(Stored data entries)

%%

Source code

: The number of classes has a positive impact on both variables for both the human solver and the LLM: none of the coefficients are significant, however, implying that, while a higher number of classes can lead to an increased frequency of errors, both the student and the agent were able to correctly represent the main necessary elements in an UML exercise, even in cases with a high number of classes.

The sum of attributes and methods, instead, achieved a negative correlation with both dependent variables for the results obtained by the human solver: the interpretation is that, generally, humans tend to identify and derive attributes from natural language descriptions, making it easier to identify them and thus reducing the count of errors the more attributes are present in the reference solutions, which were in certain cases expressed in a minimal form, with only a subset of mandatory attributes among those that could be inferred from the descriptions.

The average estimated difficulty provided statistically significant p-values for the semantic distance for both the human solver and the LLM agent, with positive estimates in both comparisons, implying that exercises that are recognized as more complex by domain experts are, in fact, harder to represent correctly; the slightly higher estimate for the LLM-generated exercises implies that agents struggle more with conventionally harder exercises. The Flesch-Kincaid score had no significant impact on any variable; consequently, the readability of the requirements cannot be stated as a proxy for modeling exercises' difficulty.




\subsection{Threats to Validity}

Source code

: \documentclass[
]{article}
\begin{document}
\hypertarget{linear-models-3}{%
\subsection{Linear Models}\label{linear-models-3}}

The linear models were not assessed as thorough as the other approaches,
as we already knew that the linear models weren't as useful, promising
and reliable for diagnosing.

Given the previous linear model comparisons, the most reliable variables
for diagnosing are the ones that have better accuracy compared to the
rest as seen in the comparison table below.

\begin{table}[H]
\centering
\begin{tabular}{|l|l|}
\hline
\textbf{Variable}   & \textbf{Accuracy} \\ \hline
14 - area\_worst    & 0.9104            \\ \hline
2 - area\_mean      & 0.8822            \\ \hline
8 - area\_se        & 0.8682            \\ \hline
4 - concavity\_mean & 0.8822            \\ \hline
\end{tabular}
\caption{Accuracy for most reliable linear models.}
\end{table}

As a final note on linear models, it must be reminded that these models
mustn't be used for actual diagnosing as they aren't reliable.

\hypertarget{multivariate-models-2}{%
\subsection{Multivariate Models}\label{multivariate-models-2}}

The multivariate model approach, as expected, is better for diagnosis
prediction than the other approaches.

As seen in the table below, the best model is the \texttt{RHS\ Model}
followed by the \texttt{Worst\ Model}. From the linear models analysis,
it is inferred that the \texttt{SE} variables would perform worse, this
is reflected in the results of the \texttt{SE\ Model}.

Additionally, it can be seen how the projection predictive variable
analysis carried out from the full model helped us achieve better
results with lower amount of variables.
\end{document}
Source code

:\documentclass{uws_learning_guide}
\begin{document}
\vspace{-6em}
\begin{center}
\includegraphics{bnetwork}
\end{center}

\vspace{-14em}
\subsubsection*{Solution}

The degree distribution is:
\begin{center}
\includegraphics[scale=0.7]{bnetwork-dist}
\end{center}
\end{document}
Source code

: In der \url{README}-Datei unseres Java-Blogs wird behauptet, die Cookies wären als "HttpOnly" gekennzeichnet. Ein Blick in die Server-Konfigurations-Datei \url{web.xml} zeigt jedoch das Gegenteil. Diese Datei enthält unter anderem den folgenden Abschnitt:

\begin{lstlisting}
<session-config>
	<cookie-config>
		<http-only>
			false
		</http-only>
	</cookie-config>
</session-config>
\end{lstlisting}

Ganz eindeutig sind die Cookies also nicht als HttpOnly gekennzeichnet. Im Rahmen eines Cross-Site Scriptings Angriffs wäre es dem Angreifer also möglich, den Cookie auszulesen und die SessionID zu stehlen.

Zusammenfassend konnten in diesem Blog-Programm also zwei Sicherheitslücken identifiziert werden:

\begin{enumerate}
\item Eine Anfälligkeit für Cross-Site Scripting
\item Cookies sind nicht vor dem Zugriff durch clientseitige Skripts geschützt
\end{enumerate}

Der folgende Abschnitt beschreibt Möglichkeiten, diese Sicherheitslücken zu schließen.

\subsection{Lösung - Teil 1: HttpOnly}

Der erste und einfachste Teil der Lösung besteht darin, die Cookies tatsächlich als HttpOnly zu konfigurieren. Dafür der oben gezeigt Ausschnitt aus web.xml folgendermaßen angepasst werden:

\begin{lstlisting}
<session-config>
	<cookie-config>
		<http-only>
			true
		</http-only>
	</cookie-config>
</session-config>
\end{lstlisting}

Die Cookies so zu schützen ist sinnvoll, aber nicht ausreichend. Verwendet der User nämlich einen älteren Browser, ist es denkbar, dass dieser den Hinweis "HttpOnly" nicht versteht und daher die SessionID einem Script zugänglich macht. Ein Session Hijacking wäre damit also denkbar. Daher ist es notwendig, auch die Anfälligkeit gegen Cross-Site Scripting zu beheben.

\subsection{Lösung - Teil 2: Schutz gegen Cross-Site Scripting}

%%

> **DIRECTIONS FOR THIS TASK**
Each record needs to be given again exactly.

> **TASK OUTPUT**
Source code

: The number of classes has a positive impact on both variables for both the human solver and the LLM: none of the coefficients are significant, however, implying that, while a higher number of classes can lead to an increased frequency of errors, both the student and the agent were able to correctly represent the main necessary elements in an UML exercise, even in cases with a high number of classes.

The sum of attributes and methods, instead, achieved a negative correlation with both dependent variables for the results obtained by the human solver: the interpretation is that, generally, humans tend to identify and derive attributes from natural language descriptions, making it easier to identify them and thus reducing the count of errors the more attributes are present in the reference solutions, which were in certain cases expressed in a minimal form, with only a subset of mandatory attributes among those that could be inferred from the descriptions.

The average estimated difficulty provided statistically significant p-values for the semantic distance for both the human solver and the LLM agent, with positive estimates in both comparisons, implying that exercises that are recognized as more complex by domain experts are, in fact, harder to represent correctly; the slightly higher estimate for the LLM-generated exercises implies that agents struggle more with conventionally harder exercises. The Flesch-Kincaid score had no significant impact on any variable; consequently, the readability of the requirements cannot be stated as a proxy for modeling exercises' difficulty.




\subsection{Threats to Validity}

Source code

: \documentclass[
]{article}
\begin{document}
\hypertarget{linear-models-3}{%
\subsection{Linear Models}\label{linear-models-3}}

The linear models were not assessed as thorough as the other approaches,
as we already knew that the linear models weren't as useful, promising
and reliable for diagnosing.

Given the previous linear model comparisons, the most reliable variables
for diagnosing are the ones that have better accuracy compared to the
rest as seen in the comparison table below.

\begin{table}[H]
\centering
\begin{tabular}{|l|l|}
\hline
\textbf{Variable}   & \textbf{Accuracy} \\ \hline
14 - area\_worst    & 0.9104            \\ \hline
2 - area\_mean      & 0.8822            \\ \hline
8 - area\_se        & 0.8682            \\ \hline
4 - concavity\_mean & 0.8822            \\ \hline
\end{tabular}
\caption{Accuracy for most reliable linear models.}
\end{table}

As a final note on linear models, it must be reminded that these models
mustn't be used for actual diagnosing as they aren't reliable.

\hypertarget{multivariate-models-2}{%
\subsection{Multivariate Models}\label{multivariate-models-2}}

The multivariate model approach, as expected, is better for diagnosis
prediction than the other approaches.

As seen in the table below, the best model is the \texttt{RHS\ Model}
followed by the \texttt{Worst\ Model}. From the linear models analysis,
it is inferred that the \texttt{SE} variables would perform worse, this
is reflected in the results of the \texttt{SE\ Model}.

Additionally, it can be seen how the projection predictive variable
analysis carried out from the full model helped us achieve better
results with lower amount of variables.
\end{document}
Source code

:\documentclass{uws_learning_guide}
\begin{document}
\vspace{-6em}
\begin{center}
\includegraphics{bnetwork}
\end{center}

\vspace{-14em}
\subsubsection*{Solution}

The degree distribution is:
\begin{center}
\includegraphics[scale=0.7]{bnetwork-dist}
\end{center}
\end{document}
Source code

: In der \url{README}-Datei unseres Java-Blogs wird behauptet, die Cookies wären als "HttpOnly" gekennzeichnet. Ein Blick in die Server-Konfigurations-Datei \url{web.xml} zeigt jedoch das Gegenteil. Diese Datei enthält unter anderem den folgenden Abschnitt:

\begin{lstlisting}
<session-config>
	<cookie-config>
		<http-only>
			false
		</http-only>
	</cookie-config>
</session-config>
\end{lstlisting}

Ganz eindeutig sind die Cookies also nicht als HttpOnly gekennzeichnet. Im Rahmen eines Cross-Site Scriptings Angriffs wäre es dem Angreifer also möglich, den Cookie auszulesen und die SessionID zu stehlen.

Zusammenfassend konnten in diesem Blog-Programm also zwei Sicherheitslücken identifiziert werden:

\begin{enumerate}
\item Eine Anfälligkeit für Cross-Site Scripting
\item Cookies sind nicht vor dem Zugriff durch clientseitige Skripts geschützt
\end{enumerate}

Der folgende Abschnitt beschreibt Möglichkeiten, diese Sicherheitslücken zu schließen.

\subsection{Lösung - Teil 1: HttpOnly}

Der erste und einfachste Teil der Lösung besteht darin, die Cookies tatsächlich als HttpOnly zu konfigurieren. Dafür der oben gezeigt Ausschnitt aus web.xml folgendermaßen angepasst werden:

\begin{lstlisting}
<session-config>
	<cookie-config>
		<http-only>
			true
		</http-only>
	</cookie-config>
</session-config>
\end{lstlisting}

Die Cookies so zu schützen ist sinnvoll, aber nicht ausreichend. Verwendet der User nämlich einen älteren Browser, ist es denkbar, dass dieser den Hinweis "HttpOnly" nicht versteht und daher die SessionID einem Script zugänglich macht. Ein Session Hijacking wäre damit also denkbar. Daher ist es notwendig, auch die Anfälligkeit gegen Cross-Site Scripting zu beheben.

\subsection{Lösung - Teil 2: Schutz gegen Cross-Site Scripting}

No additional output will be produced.